Especificamente, a porta-voz do Grupo Popular no Senado, Alicia García, classificou como “improvisada” esta nova medida tomada pelo Executivo — que já havia proibido os Estados Unidos de usar as bases de Rota e Morón para operações relacionadas a essa guerra — e reclamou que Sánchez não tenha informado sobre o assunto durante sua comparecimento na última quarta-feira perante o Plenário do Congresso.

NEM APOIAM OS AUXÍLIOS

Enma López respondeu que as críticas do principal partido da oposição não a surpreendem, pois este sempre censura tudo o que o governo faz e nem mesmo foi capaz de apoiar o decreto de auxílios fiscais que visa conter os efeitos econômicos da guerra.

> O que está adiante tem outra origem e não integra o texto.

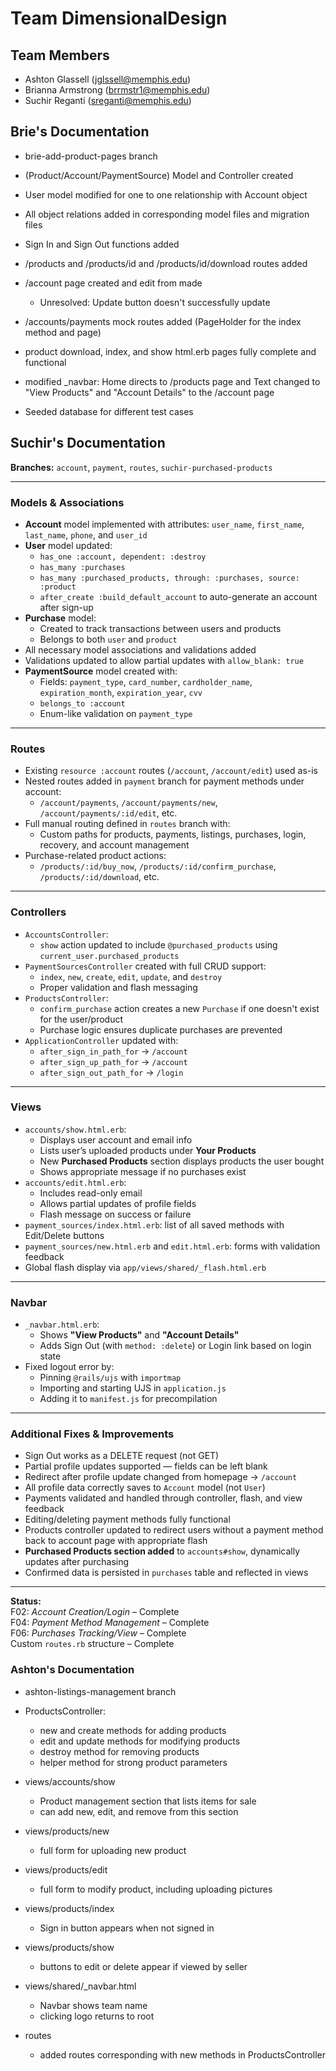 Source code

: # Team DimensionalDesign

## Team Members

- Ashton Glassell (jglssell@memphis.edu)
- Brianna Armstrong (brrmstr1@memphis.edu)
- Suchir Reganti (sreganti@memphis.edu)

## Brie's Documentation
* brie-add-product-pages branch

- (Product/Account/PaymentSource) Model and Controller created
- User model modified for one to one relationship with Account object
- All object relations added in corresponding model files and migration files
- Sign In and Sign Out functions added
- /products and /products/id and /products/id/download routes added

- /account page created and edit from made 
    - Unresolved: Update button doesn't successfully update

- /accounts/payments mock routes added (PageHolder for the index method and page)

- product download, index, and show html.erb pages fully complete and functional

- modified _navbar: Home directs to /products page and Text changed to "View Products" and "Account Details" to the /account page

- Seeded database for different test cases

## Suchir's Documentation

**Branches:** `account`, `payment`, `routes`, `suchir-purchased-products`

---

### Models & Associations
- **Account** model implemented with attributes: `user_name`, `first_name`, `last_name`, `phone`, and `user_id`
- **User** model updated:
  - `has_one :account, dependent: :destroy`
  - `has_many :purchases`
  - `has_many :purchased_products, through: :purchases, source: :product`
  - `after_create :build_default_account` to auto-generate an account after sign-up
- **Purchase** model:
  - Created to track transactions between users and products
  - Belongs to both `user` and `product`
- All necessary model associations and validations added
- Validations updated to allow partial updates with `allow_blank: true`
- **PaymentSource** model created with:
  - Fields: `payment_type`, `card_number`, `cardholder_name`, `expiration_month`, `expiration_year`, `cvv`
  - `belongs_to :account`
  - Enum-like validation on `payment_type`

---

### Routes
- Existing `resource :account` routes (`/account`, `/account/edit`) used as-is
- Nested routes added in `payment` branch for payment methods under account:
  - `/account/payments`, `/account/payments/new`, `/account/payments/:id/edit`, etc.
- Full manual routing defined in `routes` branch with:
  - Custom paths for products, payments, listings, purchases, login, recovery, and account management
- Purchase-related product actions:
  - `/products/:id/buy_now`, `/products/:id/confirm_purchase`, `/products/:id/download`, etc.

---

### Controllers
- `AccountsController`:
  - `show` action updated to include `@purchased_products` using `current_user.purchased_products`
- `PaymentSourcesController` created with full CRUD support:
  - `index`, `new`, `create`, `edit`, `update`, and `destroy`
  - Proper validation and flash messaging
- `ProductsController`:
  - `confirm_purchase` action creates a new `Purchase` if one doesn't exist for the user/product
  - Purchase logic ensures duplicate purchases are prevented
- `ApplicationController` updated with:
  - `after_sign_in_path_for` → `/account`
  - `after_sign_up_path_for` → `/account`
  - `after_sign_out_path_for` → `/login`

---

### Views
- `accounts/show.html.erb`:
  - Displays user account and email info
  - Lists user’s uploaded products under **Your Products**
  - New **Purchased Products** section displays products the user bought
  - Shows appropriate message if no purchases exist
- `accounts/edit.html.erb`:
  - Includes read-only email
  - Allows partial updates of profile fields
  - Flash message on success or failure
- `payment_sources/index.html.erb`: list of all saved methods with Edit/Delete buttons
- `payment_sources/new.html.erb` and `edit.html.erb`: forms with validation feedback
- Global flash display via `app/views/shared/_flash.html.erb`

---

### Navbar
- `_navbar.html.erb`:
  - Shows **"View Products"** and **"Account Details"**
  - Adds Sign Out (with `method: :delete`) or Login link based on login state
- Fixed logout error by:
  - Pinning `@rails/ujs` with `importmap`
  - Importing and starting UJS in `application.js`
  - Adding it to `manifest.js` for precompilation

---

### Additional Fixes & Improvements
- Sign Out works as a DELETE request (not GET)
- Partial profile updates supported — fields can be left blank
- Redirect after profile update changed from homepage → `/account`
- All profile data correctly saves to `Account` model (not `User`)
- Payments validated and handled through controller, flash, and view feedback
- Editing/deleting payment methods fully functional
- Products controller updated to redirect users without a payment method back to account page with appropriate flash
- **Purchased Products section added** to `accounts#show`, dynamically updates after purchasing
- Confirmed data is persisted in `purchases` table and reflected in views

---

**Status:**  
F02: *Account Creation/Login* – Complete  
F04: *Payment Method Management* – Complete  
F06: *Purchases Tracking/View* – Complete  
Custom `routes.rb` structure – Complete



### Ashton's Documentation
- ashton-listings-management branch

- ProductsController:
   - new and create methods for adding products
   - edit and update methods for modifying products
   - destroy method for removing products
   - helper method for strong product parameters

- views/accounts/show
   - Product management section that lists items for sale
   - can add new, edit, and remove from this section

- views/products/new
   - full form for uploading new product
- views/products/edit
   - full form to modify product, including uploading pictures
- views/products/index
   - Sign in button appears when not signed in
- views/products/show
   - buttons to edit or delete appear if viewed by seller

- views/shared/_navbar.html
   - Navbar shows team name
   - clicking logo returns to root

- routes
   - added routes corresponding with new methods in ProductsController
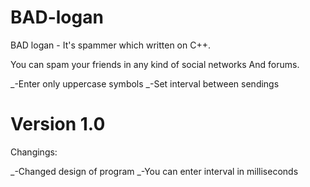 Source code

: # BAD-logan
BAD logan - It's spammer which written on C++. 

You can spam your friends in any kind of social networks
And forums.

_-Enter only uppercase symbols
_-Set interval between sendings

# Version 1.0
Changings:

_-Changed design of program
_-You can enter interval in milliseconds
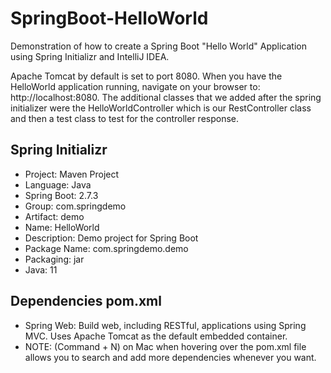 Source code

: # SpringBoot-HelloWorld
Demonstration of how to create a Spring Boot "Hello World" Application using Spring Initializr and IntelliJ IDEA.

Apache Tomcat by default is set to port 8080. When you have the HelloWorld application running, navigate on your browser to: http://localhost:8080. The additional classes that we added after the spring initializer were the HelloWorldController which is our RestController class and then a test class to test for the controller response.

## Spring Initializr
* Project: Maven Project
* Language: Java
* Spring Boot: 2.7.3
* Group: com.springdemo
* Artifact: demo
* Name: HelloWorld
* Description: Demo project for Spring Boot
* Package Name: com.springdemo.demo
* Packaging: jar
* Java: 11

## Dependencies pom.xml
* Spring Web: Build web, including RESTful, applications using Spring MVC. Uses Apache Tomcat as the default embedded container.
* NOTE: (Command + N) on Mac when hovering over the pom.xml file allows you to search and add more dependencies whenever you want.
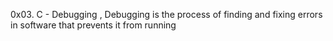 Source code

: 0x03. C - Debugging , Debugging is the process of finding and fixing errors in software that prevents it from running
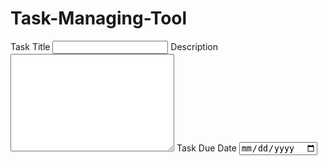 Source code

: # Task-Managing-Tool


<div class="new-container">
      <label for="text" id="title">Task Title</label>
      <input type="text" id="titleInput">
      <label for="text" id="description">Description</label>
      <textarea name="text" id="descriptionInput" cols="30" rows="10"></textarea>
      <label for="date" id="date">Task Due Date</label>
      <input type="date" id="dateInput">
    </div>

“O PP está muito perdido, deveria se concentrar mais em sua utilidade para este país, porque neste momento é inútil para a Espanha e dá a impressão de que está mais a favor da guerra do que dos auxílios”, resumiu.

Ela também se referiu ao fato de Israel ter proibido o patriarca latino de celebrar a missa no Domingo de Ramos na Igreja do Santo Sepulcro, em Jerusalém, alegando razões de segurança, e fez isso para destacar que, no fim das contas, Benjamin Netanyahu “ficou tão isolado nessa decisão que teve que retificá-la”.

Depois de sublinhar que nem mesmo os Estados Unidos apoiaram o governo israelense, a porta-voz da Executiva Federal enfatizou o respeito do PSOE pela liberdade religiosa e de crença. “Esse respeito e essa pluralidade nos tornam melhores como sociedade, e qualquer impedimento à liberdade de culto é um ataque que não pode ser tolerado”, acrescentou, em consonância com a posição marcada por Sánchez, que acusou Netanyahu de “atacar a liberdade religiosa” por impedir essa missa.

NÃO É ELEITORALISMO, MAS COERÊNCIA

O PP também criticou o governo por essa questão por meio de seu porta-voz no Senado. “Temos um presidente do Governo que não dá os parabéns pelo Natal, mas dá os parabéns pelo Ramadã”, disse ele, acrescentando que Sánchez, com sua mensagem nas redes sociais sobre a missa do Domingo de Ramos, estava “buscando a redenção, porque a semana da Páscoa, com o desfile de Ábalos e de todos os outros nos tribunais, vai se tornar para ele uma semana de penitência”. García

Questionada sobre o assunto, a porta-voz socialista destacou que a posição do presidente e de seu partido não é “electoralista”. “Não bajulamos ninguém; trata-se de coerência com a liberdade de culto; o respeito a todos os cristãos é fundamental e o PP tem que se contorcer para ficar contra o que faz o presidente Sánchez”, concluiu López.